Потом все пошло как по накатанной дорожке, из года в год одно и то же: насилие, побои, алкоголь, ненависть… Но нельзя было рисковать репутацией порядочного семейного человека – и он держал меня при себе, на привязи, как шавку. Может быть, даже думал, что любит меня: в своей, извращенной манере. А я не могла уйти, связанная по рукам и ногам не только возможными тюремными сроками, но и страхом рисковать здоровьем больного брата.
Вот вам моя печальная история.
Как, нравится?
Накинув пальто поверх чистой футболки и засунув босые ноги в меховые сапоги, я выхожу во двор нашего дома. Там тихо, морозно и снежно. Дворник у нас один на весь элитный поселок, но сегодня у него был выходной, дорожки заснежены, а в саду и вовсе намело сугробов. Красиво. Долго не простоишь, но подышать и покурить пять минут можно. Я то бросаю, то курю снова. Сегодня без сигареты никак. Серый дымок закручивается спиралью и поднимается в черное небо, а на фасаде дома напротив радостно переливаются новогодние гирлянды. Я смотрю на них немигающим взглядом. У нас тоже есть иллюминация – но я отключила ее, проводив последних гостей. Праздничного настроения как-то нет. Да и вообще никакого настроения. Только пустота и отрешенность.
Выкурив половину сигареты, я вдруг понимаю, что меня снова начинает тошнить. Не успев ничего сообразить, я сгибаюсь напополам и выворачиваю содержимое желудка прямо на снег возле крыльца.
Что это со мной?!
Меня охватывают паника и смутные догадки. Я быстро тушу остаток сигареты подошвой, возвращаюсь в дом и шагаю прямиком в ванную комнату. Запираюсь на замок. В одном из выдвижных шкафчиков, заваленном прокладками и тампонами, я нахожу тест на беременность, вскрываю его и сажусь на унитаз.
Боже, пожалуйста, только не это…
Когда через несколько минут на тесте четко проявляется плюс, я затыкаю рот обеими руками, чтобы не закричать.
Немного успокоившись, я поднимаюсь в спальню и, открыв в смартфоне календарь, зачем-то лихорадочно сопоставляю график своего менструального цикла и график наших тайных встреч с Пашей… Да-да, мы видимся исключительно по заранее обговоренному плану, иначе нельзя: я просто уверена, что за мной следят. Обычно удается встречаться хотя бы раз в неделю, но в этот раз мы не виделись целый месяц…
Потом я отбрасываю телефон и закрываю лицо ладонями.

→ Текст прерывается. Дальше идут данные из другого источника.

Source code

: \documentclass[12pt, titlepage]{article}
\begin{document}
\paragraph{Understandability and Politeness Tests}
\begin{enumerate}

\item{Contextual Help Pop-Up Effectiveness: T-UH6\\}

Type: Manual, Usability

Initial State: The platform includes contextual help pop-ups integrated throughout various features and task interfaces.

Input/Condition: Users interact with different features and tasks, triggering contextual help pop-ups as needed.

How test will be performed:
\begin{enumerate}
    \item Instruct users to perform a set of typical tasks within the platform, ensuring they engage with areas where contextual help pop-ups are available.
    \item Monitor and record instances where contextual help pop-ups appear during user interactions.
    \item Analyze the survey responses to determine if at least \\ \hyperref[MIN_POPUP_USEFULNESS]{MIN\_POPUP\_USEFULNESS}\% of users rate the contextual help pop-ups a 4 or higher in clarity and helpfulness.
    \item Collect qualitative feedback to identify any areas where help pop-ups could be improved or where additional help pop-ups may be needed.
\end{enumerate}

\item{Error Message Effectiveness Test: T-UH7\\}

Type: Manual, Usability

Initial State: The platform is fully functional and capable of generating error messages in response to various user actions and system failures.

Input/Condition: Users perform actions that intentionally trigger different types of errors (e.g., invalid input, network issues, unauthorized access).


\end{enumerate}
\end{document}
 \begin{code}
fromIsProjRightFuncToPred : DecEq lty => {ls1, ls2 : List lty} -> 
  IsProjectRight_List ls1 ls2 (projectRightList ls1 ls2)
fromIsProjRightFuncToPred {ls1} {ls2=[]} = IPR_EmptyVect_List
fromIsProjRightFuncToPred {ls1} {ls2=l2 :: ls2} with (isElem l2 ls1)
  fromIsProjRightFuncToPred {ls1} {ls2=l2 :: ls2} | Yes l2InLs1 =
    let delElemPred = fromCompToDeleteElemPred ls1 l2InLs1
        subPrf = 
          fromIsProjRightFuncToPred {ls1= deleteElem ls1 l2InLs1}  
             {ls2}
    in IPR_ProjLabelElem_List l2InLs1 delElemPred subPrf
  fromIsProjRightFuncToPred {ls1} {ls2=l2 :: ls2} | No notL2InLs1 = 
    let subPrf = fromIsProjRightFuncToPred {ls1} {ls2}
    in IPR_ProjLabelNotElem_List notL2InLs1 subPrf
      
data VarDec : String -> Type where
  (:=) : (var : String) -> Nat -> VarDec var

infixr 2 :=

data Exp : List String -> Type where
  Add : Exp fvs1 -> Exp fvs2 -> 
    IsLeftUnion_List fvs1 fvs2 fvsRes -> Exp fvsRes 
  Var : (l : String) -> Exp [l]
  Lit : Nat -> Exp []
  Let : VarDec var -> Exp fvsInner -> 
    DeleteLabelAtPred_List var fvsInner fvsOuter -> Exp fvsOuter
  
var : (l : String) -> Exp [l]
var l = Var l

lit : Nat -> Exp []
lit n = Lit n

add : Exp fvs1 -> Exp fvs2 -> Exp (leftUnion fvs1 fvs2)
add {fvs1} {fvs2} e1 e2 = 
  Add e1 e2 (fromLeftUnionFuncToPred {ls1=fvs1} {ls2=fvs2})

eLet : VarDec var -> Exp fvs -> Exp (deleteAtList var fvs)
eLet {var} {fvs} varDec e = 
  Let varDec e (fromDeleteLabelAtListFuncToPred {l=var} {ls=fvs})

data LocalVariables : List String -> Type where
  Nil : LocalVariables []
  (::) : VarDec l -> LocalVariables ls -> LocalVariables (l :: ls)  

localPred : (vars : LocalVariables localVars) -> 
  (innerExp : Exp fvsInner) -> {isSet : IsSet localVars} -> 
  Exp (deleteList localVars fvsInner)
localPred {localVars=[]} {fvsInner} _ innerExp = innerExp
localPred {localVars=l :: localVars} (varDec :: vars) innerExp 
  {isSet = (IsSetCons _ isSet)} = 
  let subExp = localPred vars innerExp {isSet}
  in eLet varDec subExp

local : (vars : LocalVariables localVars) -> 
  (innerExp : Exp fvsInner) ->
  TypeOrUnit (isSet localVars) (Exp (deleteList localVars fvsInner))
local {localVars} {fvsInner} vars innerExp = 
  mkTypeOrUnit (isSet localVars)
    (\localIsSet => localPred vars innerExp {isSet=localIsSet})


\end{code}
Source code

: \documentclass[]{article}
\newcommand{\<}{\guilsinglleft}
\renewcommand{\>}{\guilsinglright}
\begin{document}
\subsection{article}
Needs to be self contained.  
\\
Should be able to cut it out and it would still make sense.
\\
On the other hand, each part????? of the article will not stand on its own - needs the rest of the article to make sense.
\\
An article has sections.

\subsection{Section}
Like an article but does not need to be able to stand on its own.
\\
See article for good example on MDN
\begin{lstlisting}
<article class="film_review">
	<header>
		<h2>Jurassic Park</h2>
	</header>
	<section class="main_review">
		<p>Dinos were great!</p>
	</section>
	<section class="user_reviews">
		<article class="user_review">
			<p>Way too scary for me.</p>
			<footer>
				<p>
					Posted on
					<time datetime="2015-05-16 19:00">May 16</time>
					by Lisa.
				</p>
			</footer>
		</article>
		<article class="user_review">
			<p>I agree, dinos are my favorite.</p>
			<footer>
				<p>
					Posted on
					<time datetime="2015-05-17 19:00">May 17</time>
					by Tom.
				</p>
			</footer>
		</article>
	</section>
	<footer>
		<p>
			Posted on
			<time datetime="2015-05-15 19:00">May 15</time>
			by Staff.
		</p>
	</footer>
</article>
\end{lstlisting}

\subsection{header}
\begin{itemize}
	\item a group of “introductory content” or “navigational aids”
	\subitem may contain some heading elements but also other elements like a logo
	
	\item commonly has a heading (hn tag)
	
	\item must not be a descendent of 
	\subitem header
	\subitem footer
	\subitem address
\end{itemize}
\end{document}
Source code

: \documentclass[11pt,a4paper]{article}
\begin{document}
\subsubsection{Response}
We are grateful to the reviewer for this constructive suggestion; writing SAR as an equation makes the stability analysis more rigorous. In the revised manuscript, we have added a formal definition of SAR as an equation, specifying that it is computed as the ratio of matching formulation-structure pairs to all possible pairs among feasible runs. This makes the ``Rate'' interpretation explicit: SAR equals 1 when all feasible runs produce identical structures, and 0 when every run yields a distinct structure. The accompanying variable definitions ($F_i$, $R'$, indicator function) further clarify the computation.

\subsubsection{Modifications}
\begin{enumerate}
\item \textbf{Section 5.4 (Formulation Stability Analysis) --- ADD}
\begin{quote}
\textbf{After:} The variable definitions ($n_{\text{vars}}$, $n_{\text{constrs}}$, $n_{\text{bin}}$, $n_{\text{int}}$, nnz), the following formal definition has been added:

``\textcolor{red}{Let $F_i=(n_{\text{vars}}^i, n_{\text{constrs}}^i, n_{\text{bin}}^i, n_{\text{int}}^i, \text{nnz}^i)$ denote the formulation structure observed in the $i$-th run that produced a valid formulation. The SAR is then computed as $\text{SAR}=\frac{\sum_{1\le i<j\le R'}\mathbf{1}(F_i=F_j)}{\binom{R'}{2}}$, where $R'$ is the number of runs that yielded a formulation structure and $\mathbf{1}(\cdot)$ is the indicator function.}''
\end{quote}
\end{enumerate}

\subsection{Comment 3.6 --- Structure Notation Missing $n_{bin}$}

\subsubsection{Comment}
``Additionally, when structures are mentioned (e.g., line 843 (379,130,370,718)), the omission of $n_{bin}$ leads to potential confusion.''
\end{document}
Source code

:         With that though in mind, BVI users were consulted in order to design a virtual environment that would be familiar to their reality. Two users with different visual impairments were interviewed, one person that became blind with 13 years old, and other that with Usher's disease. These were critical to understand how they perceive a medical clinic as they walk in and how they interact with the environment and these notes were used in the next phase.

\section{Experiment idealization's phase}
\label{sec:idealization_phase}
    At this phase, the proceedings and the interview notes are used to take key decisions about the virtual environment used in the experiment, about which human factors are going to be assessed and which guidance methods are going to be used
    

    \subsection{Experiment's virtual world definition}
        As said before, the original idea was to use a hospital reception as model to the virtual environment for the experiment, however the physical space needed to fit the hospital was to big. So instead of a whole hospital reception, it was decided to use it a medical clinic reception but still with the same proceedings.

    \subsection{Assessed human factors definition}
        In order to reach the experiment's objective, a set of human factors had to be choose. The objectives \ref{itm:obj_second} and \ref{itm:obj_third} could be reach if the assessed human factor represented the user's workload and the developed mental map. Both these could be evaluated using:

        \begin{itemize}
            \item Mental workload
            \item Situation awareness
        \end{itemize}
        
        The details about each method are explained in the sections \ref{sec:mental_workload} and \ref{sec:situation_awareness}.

Господи, какие графики?! Какие планы?!
У меня есть только муж, который не может иметь детей, и любимый мужчина, который может и хочет… И я беременна. Какие тут могут быть варианты?!
Я набираю сообщение Паше:
«Я должна сказать тебе кое-что очень важное».
«Конечно, любимая, что случилось?»
«Кажется, я беременна».
«Ого… Ты ведь пьешь противозачаточные таблетки».
«Видимо, я когда-то пропустила день, не помню».
«Хреново».
«Ничего страшного, не переживай. Я избавлюсь от него».
«Что?! Ни в коем случае!»
«Паша… Ты же знаешь…»
«Приезжай завтра, пожалуйста. Пожалуйста, любимая! Поговорим. И не смей принимать такие решения без меня! Ты поняла меня?! Это и мой ребенок тоже, ясно?!»
«Да, любимый…»
Я убираю телефон и вздыхаю, пряча лицо в дрожащих ладонях.
Вот он, третий камень преткновения, третий ребенок. Один спасенный. Один нерожденный. И один – от другого мужчины.